Ich selbst spreche auch noch kein Wort der beiden Sprachen, denn der Ungarischunterricht wurde schon wieder eine Woche nach hinten verlegt... offen gesagt nervt mich das ein wenig. Ich lebe und arbeite bereits seit eineinhalb Monaten hier und hatte immer noch keine Minute von dem Sprachkurs, der mir zusteht. Vielleicht ist diese Frustration ja Phase zwei des Kulturschocks, vielleicht die unangenehme Zeit im Monat, vielleicht das kalte Wetter und die Erkältung die es mitbringt. Ist ungewiss.
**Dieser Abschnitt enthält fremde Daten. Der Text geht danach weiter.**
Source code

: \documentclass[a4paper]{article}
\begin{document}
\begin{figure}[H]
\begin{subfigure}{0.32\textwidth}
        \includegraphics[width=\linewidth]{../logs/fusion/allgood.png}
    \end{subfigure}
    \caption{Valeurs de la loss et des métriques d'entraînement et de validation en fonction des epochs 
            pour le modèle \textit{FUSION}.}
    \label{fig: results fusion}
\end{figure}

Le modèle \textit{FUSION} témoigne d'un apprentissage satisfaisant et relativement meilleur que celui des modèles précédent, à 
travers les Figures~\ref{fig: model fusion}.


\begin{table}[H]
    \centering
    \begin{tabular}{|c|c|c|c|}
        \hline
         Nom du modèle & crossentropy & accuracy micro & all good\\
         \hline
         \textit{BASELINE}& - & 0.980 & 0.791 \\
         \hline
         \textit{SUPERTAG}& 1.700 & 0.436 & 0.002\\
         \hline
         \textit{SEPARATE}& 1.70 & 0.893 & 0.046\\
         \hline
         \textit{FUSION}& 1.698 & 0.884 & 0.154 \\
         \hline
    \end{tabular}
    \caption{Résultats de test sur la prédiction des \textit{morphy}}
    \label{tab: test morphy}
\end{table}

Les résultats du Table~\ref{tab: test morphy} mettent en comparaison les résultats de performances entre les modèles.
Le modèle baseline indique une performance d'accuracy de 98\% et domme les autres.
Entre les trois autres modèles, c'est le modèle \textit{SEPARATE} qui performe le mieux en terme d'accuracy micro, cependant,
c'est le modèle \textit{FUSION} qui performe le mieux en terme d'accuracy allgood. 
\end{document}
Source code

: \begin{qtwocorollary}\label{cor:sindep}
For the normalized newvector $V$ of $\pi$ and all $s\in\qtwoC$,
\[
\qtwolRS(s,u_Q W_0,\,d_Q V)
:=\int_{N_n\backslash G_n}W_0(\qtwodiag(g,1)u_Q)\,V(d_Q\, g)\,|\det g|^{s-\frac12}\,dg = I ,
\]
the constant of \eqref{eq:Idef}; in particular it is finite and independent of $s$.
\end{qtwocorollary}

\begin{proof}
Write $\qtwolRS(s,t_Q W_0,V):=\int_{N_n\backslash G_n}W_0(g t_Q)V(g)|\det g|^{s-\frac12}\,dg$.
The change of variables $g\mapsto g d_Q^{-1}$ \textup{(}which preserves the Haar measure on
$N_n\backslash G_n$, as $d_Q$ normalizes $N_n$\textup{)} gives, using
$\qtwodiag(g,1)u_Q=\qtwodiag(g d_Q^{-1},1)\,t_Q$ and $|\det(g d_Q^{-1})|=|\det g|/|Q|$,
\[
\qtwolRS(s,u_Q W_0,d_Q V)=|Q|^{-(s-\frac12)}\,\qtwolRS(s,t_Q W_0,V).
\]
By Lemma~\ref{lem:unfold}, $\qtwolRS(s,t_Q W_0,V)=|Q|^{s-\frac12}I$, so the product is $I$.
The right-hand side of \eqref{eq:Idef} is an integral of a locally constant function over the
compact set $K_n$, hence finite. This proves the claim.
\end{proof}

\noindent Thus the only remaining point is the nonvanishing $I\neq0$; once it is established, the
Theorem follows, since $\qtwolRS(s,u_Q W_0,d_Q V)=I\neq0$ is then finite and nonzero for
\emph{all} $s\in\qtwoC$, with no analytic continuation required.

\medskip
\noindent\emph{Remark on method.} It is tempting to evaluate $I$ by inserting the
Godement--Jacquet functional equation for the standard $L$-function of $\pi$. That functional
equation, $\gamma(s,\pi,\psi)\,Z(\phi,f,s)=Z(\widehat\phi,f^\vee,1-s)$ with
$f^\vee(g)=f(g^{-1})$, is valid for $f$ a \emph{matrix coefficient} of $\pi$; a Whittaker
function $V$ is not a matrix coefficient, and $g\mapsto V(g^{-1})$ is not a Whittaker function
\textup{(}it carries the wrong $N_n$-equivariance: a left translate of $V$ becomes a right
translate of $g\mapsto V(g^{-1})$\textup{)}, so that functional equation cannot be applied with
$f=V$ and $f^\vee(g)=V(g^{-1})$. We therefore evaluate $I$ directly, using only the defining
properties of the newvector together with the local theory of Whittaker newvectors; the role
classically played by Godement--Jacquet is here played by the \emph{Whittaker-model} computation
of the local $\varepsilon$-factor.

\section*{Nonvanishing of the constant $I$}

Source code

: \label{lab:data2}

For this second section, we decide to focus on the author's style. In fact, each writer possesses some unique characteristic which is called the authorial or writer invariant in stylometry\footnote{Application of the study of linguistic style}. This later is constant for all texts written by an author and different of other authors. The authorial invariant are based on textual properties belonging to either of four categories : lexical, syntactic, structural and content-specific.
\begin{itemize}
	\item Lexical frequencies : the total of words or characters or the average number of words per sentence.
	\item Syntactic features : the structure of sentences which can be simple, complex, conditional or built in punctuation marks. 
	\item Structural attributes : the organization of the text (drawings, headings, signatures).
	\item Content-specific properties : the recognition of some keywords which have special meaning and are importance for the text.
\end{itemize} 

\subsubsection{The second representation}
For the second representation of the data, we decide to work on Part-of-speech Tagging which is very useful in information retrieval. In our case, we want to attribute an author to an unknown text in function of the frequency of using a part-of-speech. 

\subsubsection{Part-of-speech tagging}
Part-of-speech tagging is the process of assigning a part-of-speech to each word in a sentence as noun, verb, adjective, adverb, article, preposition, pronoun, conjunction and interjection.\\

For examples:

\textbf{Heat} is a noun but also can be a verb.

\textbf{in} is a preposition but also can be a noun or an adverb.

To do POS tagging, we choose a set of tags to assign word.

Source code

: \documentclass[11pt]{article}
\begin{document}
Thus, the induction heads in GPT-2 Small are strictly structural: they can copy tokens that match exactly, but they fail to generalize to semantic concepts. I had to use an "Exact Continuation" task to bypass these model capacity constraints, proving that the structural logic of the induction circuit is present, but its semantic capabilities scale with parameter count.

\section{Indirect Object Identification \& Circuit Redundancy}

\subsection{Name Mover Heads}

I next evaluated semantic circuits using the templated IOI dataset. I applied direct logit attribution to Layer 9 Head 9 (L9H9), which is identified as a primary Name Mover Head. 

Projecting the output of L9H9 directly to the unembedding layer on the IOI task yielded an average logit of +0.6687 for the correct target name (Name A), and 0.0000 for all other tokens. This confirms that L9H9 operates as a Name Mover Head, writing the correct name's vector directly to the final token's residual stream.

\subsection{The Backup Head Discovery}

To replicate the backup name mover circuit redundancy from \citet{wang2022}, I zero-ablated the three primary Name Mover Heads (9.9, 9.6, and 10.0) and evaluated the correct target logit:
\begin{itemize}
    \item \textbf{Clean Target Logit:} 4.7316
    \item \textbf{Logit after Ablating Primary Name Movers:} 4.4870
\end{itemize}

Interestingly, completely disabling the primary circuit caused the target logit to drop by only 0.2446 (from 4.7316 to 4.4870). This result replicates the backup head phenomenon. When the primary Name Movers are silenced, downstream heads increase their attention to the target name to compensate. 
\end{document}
Aber todunglücklich bin ich nicht, keine Sorge. ;)
Ein Kuss auf die Wange!
Dabei ist die Arbeit stressiger, zumindest in gewisser Weise. Die beiden neuen sind eine Herausforderung. Besonders der neunmonatige Junge bedeutet sehr viel Arbeit. Er kann nicht essen, stehen, laufen, sprechen, er kann nichtmal so richtig alleine sitzen, und so wird er sich auch nicht in die Gruppe integrieren können. Eine von uns muss permanent bei ihm sein, und das ist bei zehn Kindern und drei Betreuern eigentlich nicht möglich. Ich bin mir nichtmal sicher wieso er zugelassen wurde – eigentlich ist die Kita erst ab einem Jahr geöffnet, was auch gut so ist. Nun ja. Sein Bruder hat noch Angst vor uns und weint viel, aber er braucht wenigstens keine durchgängige Betreuung.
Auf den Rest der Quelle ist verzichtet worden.